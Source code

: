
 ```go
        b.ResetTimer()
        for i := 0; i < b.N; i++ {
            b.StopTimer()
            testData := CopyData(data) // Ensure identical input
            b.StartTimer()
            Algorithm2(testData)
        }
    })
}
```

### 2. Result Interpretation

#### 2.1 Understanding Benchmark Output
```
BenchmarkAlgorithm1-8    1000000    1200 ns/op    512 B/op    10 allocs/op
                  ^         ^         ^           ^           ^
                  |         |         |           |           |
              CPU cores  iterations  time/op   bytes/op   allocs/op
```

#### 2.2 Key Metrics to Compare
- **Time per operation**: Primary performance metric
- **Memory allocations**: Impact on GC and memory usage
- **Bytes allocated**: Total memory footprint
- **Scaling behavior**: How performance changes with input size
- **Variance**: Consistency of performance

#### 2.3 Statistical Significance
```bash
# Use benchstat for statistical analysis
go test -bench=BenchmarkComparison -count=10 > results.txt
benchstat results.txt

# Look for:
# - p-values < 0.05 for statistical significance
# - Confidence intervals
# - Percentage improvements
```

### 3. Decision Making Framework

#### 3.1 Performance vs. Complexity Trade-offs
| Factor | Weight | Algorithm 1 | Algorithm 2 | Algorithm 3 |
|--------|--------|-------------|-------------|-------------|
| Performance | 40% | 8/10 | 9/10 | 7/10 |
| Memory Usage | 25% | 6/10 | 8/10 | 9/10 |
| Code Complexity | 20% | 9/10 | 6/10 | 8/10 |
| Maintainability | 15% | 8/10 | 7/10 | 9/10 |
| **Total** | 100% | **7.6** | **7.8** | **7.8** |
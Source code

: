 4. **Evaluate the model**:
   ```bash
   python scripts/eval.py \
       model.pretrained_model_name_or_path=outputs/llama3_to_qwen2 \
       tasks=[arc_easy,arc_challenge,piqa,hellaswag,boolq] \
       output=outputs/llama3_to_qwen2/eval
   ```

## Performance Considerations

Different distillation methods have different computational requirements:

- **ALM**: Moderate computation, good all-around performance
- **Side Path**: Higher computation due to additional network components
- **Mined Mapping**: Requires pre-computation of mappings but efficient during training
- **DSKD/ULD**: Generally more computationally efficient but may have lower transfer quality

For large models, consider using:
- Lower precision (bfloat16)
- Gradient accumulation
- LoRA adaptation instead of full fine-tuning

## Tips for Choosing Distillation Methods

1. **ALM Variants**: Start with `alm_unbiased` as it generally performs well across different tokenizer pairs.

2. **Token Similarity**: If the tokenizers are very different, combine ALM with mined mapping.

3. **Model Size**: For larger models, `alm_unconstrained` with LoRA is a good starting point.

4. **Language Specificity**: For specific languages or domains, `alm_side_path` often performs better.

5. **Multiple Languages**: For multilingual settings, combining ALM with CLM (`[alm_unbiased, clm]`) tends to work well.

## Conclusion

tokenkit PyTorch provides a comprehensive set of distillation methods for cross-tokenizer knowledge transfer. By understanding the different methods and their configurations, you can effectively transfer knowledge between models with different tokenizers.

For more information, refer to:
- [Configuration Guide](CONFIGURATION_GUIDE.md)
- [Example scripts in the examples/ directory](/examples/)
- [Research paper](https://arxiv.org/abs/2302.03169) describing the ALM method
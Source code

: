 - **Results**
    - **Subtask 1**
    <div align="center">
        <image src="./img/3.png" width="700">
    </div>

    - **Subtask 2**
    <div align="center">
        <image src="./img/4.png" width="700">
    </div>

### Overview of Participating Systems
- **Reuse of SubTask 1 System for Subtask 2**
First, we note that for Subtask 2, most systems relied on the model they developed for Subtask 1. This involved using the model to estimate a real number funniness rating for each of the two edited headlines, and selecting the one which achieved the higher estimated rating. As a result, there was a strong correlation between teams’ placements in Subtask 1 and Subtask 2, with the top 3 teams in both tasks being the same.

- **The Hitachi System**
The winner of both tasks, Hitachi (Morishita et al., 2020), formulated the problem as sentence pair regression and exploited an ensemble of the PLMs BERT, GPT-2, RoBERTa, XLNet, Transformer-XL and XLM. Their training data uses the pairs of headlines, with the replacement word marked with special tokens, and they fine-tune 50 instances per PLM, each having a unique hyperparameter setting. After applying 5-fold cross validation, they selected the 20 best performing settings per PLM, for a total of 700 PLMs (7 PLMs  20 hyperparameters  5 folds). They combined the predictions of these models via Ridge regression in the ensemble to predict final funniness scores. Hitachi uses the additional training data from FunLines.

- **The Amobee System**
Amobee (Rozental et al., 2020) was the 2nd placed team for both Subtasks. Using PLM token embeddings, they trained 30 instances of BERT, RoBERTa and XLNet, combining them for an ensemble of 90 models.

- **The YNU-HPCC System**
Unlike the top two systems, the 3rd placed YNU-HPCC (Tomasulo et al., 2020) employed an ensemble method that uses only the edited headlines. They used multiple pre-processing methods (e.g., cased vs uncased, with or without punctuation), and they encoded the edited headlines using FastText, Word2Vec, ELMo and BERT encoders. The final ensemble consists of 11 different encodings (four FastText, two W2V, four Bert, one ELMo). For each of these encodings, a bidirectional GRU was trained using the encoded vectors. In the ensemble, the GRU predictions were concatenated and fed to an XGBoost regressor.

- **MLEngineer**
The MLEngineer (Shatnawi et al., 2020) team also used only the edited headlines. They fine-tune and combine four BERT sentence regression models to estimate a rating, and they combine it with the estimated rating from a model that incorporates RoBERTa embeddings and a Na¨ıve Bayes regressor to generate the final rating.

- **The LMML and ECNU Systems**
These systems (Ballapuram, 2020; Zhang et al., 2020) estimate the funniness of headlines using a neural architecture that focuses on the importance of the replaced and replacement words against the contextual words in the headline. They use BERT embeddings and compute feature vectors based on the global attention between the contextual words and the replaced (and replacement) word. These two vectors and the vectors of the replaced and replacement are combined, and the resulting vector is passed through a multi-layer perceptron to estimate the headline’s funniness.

===

TASK ITEM → Set down the whole of the data, exactly as it stands.

EXERCISE ANSWER →
Source code

:
 ```go
        b.ResetTimer()
        for i := 0; i < b.N; i++ {
            b.StopTimer()
            testData := CopyData(data) // Ensure identical input
            b.StartTimer()
            Algorithm2(testData)
        }
    })
}
```

### 2. Result Interpretation

#### 2.1 Understanding Benchmark Output
```
BenchmarkAlgorithm1-8    1000000    1200 ns/op    512 B/op    10 allocs/op
                  ^         ^         ^           ^           ^
                  |         |         |           |           |
              CPU cores  iterations  time/op   bytes/op   allocs/op
```

#### 2.2 Key Metrics to Compare
- **Time per operation**: Primary performance metric
- **Memory allocations**: Impact on GC and memory usage
- **Bytes allocated**: Total memory footprint
- **Scaling behavior**: How performance changes with input size
- **Variance**: Consistency of performance

#### 2.3 Statistical Significance
```bash
# Use benchstat for statistical analysis
go test -bench=BenchmarkComparison -count=10 > results.txt
benchstat results.txt

# Look for:
# - p-values < 0.05 for statistical significance
# - Confidence intervals
# - Percentage improvements
```

### 3. Decision Making Framework

#### 3.1 Performance vs. Complexity Trade-offs
| Factor | Weight | Algorithm 1 | Algorithm 2 | Algorithm 3 |
|--------|--------|-------------|-------------|-------------|
| Performance | 40% | 8/10 | 9/10 | 7/10 |
| Memory Usage | 25% | 6/10 | 8/10 | 9/10 |
| Code Complexity | 20% | 9/10 | 6/10 | 8/10 |
| Maintainability | 15% | 8/10 | 7/10 | 9/10 |
| **Total** | 100% | **7.6** | **7.8** | **7.8** |
Source code

: 4. **Evaluate the model**:
   ```bash
   python scripts/eval.py \
       model.pretrained_model_name_or_path=outputs/llama3_to_qwen2 \
       tasks=[arc_easy,arc_challenge,piqa,hellaswag,boolq] \
       output=outputs/llama3_to_qwen2/eval
   ```

## Performance Considerations

Different distillation methods have different computational requirements:

- **ALM**: Moderate computation, good all-around performance
- **Side Path**: Higher computation due to additional network components
- **Mined Mapping**: Requires pre-computation of mappings but efficient during training
- **DSKD/ULD**: Generally more computationally efficient but may have lower transfer quality

For large models, consider using:
- Lower precision (bfloat16)
- Gradient accumulation
- LoRA adaptation instead of full fine-tuning

## Tips for Choosing Distillation Methods

1. **ALM Variants**: Start with `alm_unbiased` as it generally performs well across different tokenizer pairs.

2. **Token Similarity**: If the tokenizers are very different, combine ALM with mined mapping.

3. **Model Size**: For larger models, `alm_unconstrained` with LoRA is a good starting point.

4. **Language Specificity**: For specific languages or domains, `alm_side_path` often performs better.

5. **Multiple Languages**: For multilingual settings, combining ALM with CLM (`[alm_unbiased, clm]`) tends to work well.

## Conclusion

tokenkit PyTorch provides a comprehensive set of distillation methods for cross-tokenizer knowledge transfer. By understanding the different methods and their configurations, you can effectively transfer knowledge between models with different tokenizers.

For more information, refer to:
- [Configuration Guide](CONFIGURATION_GUIDE.md)
- [Example scripts in the examples/ directory](/examples/)
- [Research paper](https://arxiv.org/abs/2302.03169) describing the ALM method
Source code

: - **Results**
    - **Subtask 1**
    <div align="center">
        <image src="./img/3.png" width="700">
    </div>

    - **Subtask 2**
    <div align="center">
        <image src="./img/4.png" width="700">
    </div>

### Overview of Participating Systems
- **Reuse of SubTask 1 System for Subtask 2**
First, we note that for Subtask 2, most systems relied on the model they developed for Subtask 1. This involved using the model to estimate a real number funniness rating for each of the two edited headlines, and selecting the one which achieved the higher estimated rating. As a result, there was a strong correlation between teams’ placements in Subtask 1 and Subtask 2, with the top 3 teams in both tasks being the same.

- **The Hitachi System**
The winner of both tasks, Hitachi (Morishita et al., 2020), formulated the problem as sentence pair regression and exploited an ensemble of the PLMs BERT, GPT-2, RoBERTa, XLNet, Transformer-XL and XLM. Their training data uses the pairs of headlines, with the replacement word marked with special tokens, and they fine-tune 50 instances per PLM, each having a unique hyperparameter setting. After applying 5-fold cross validation, they selected the 20 best performing settings per PLM, for a total of 700 PLMs (7 PLMs  20 hyperparameters  5 folds). They combined the predictions of these models via Ridge regression in the ensemble to predict final funniness scores. Hitachi uses the additional training data from FunLines.

- **The Amobee System**
Amobee (Rozental et al., 2020) was the 2nd placed team for both Subtasks. Using PLM token embeddings, they trained 30 instances of BERT, RoBERTa and XLNet, combining them for an ensemble of 90 models.

- **The YNU-HPCC System**
Unlike the top two systems, the 3rd placed YNU-HPCC (Tomasulo et al., 2020) employed an ensemble method that uses only the edited headlines. They used multiple pre-processing methods (e.g., cased vs uncased, with or without punctuation), and they encoded the edited headlines using FastText, Word2Vec, ELMo and BERT encoders. The final ensemble consists of 11 different encodings (four FastText, two W2V, four Bert, one ELMo). For each of these encodings, a bidirectional GRU was trained using the encoded vectors. In the ensemble, the GRU predictions were concatenated and fed to an XGBoost regressor.

- **MLEngineer**
The MLEngineer (Shatnawi et al., 2020) team also used only the edited headlines. They fine-tune and combine four BERT sentence regression models to estimate a rating, and they combine it with the estimated rating from a model that incorporates RoBERTa embeddings and a Na¨ıve Bayes regressor to generate the final rating.

- **The LMML and ECNU Systems**
These systems (Ballapuram, 2020; Zhang et al., 2020) estimate the funniness of headlines using a neural architecture that focuses on the importance of the replaced and replacement words against the contextual words in the headline. They use BERT embeddings and compute feature vectors based on the global attention between the contextual words and the replaced (and replacement) word. These two vectors and the vectors of the replaced and replacement are combined, and the resulting vector is passed through a multi-layer perceptron to estimate the headline’s funniness.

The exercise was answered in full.